O maior perigo no Mar de Areia eram os terríveis Dracos do Deserto, lagartos de mais de trinta metros de comprimento que nadam pelas dunas em buscas de caravanas e desavisados. Os dracos tinham uma baforada de calor terrível, conhecida por separar pele de ossos. Até as tribos nômades que viviam viajando pelo Mar evitavam essas criaturas terríveis.

O sol escaldante castigava o bardo enquanto ele caminhava, horas depois de ter adentrado as dunas do Mar. Galeth tinha usado uma magia de bardo para saber sempre para que lado estaria o norte e não se perder na imensidão de areia. Foi quando viu uma cauda se mover ao longe que começou a se preocupar com sua segurança.

A cauda ia da direita para a esquerda, impulsionando algo imenso. E se aproximava com uma velocidade incrível, deixando um rastro de areia e fumaça. O bardo sabia que não conseguiria escapar correndo de algo tão rápido, ainda mais estando sobre areia. Quando a fumaça abaixou um pouco, pôde ver quatro veículos fugindo em grande velocidade do draco do deserto. Apenas teve tempo de gritar:

– EI, ME AJUDEM!

Ao que um dos veículos passou ventando ao seu lado e seu passageiro o pescou com uma lança. Eram um dos famosos trenós de areia dos povos nômades. A estrutura leve feita em madeira do deserto, a conhecida madeira usada por esse povo e cuja qual apenas eles sabiam localizar, tinha lugar para três pessoas, um condutor e dois passageiros. O condutor era um dos magos de areia, que usava magia para impulsionar os trenós a altas velocidades. Os nômades se vestiam com roupas pesadas, cheias de faixas brancas e amareladas cobrindo o corpo inteiro para se protegerem da areia e do sol.

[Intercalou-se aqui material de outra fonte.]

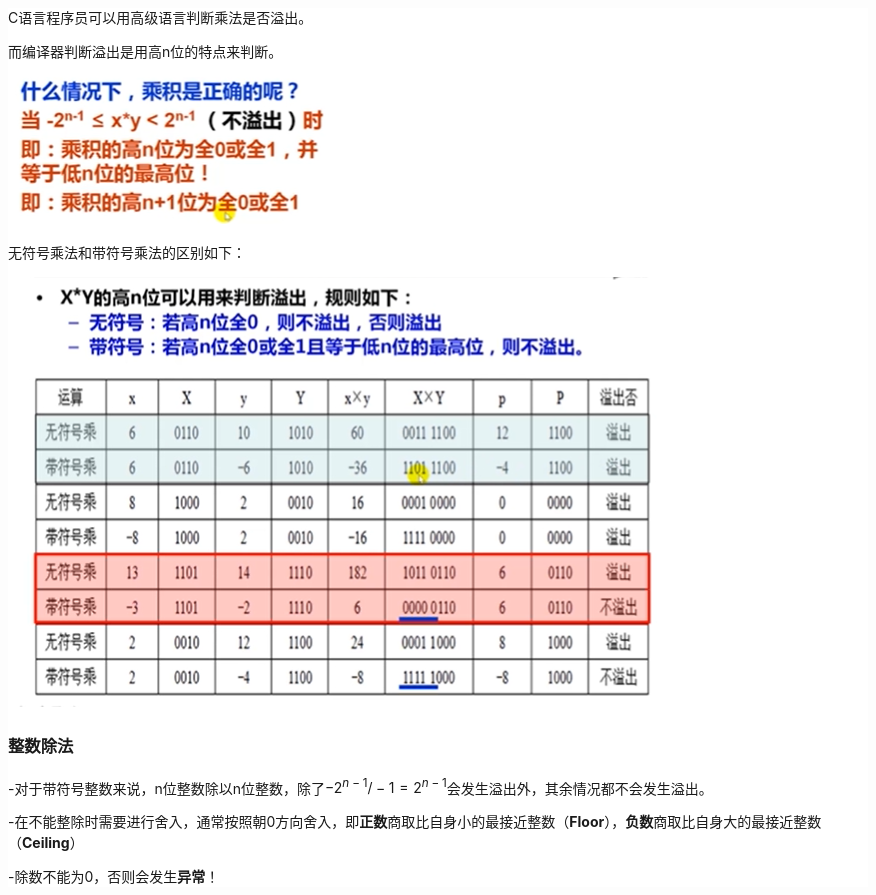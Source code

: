 
C语言程序员可以用高级语言判断乘法是否溢出。

而编译器判断溢出是用高n位的特点来判断。

![image-20210917232206520](计算机系统基础.assets/image-20210917232206520.png)

无符号乘法和带符号乘法的区别如下：

![image-20210917232720974](计算机系统基础.assets/image-20210917232720974.png)

### 整数除法

-对于带符号整数来说，n位整数除以n位整数，除了$-2^{n-1} / -1 = 2 ^ {n-1}$会发生溢出外，其余情况都不会发生溢出。

-在不能整除时需要进行舍入，通常按照朝0方向舍入，即**正数**商取比自身小的最接近整数（**Floor**），**负数**商取比自身大的最接近整数（**Ceiling**）

-除数不能为0，否则会发生**异常**！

Galeth viu que o draco continuava nadando atrás deles e estava quase alcançando o trenó em que ele estava, que perdera velocidade para apanhá-lo. “Não vou deixar essas pessoas pagarem com suas vidas por me ajudarem.” Pensou o bardo, deixando sua mente vagar e seu poder fluir uma vez mais.

Já faziam vários dias desde que usara seu poder, contra o monstro na cidade de Brishock. Os cabelos castanhos se tornaram brancos uma vez mais e os olhos azuis se tornaram quase brilhantes. Os sons ao redor do homem se tornaram sopros de uma amante, recitando significados e palavras a muito esquecidos.

O nômade com a lança ficou olhando surpreso para o bardo de cabelos brancos, sem entender o que um homem que fizera seus cabelos mudarem de cor enquanto retirava um alaúde de seu estojo poderia fazer para ajudar naquele momento. Mas suas dúvidas foram sanadas ao ouvir a primeira nota soar no instrumento.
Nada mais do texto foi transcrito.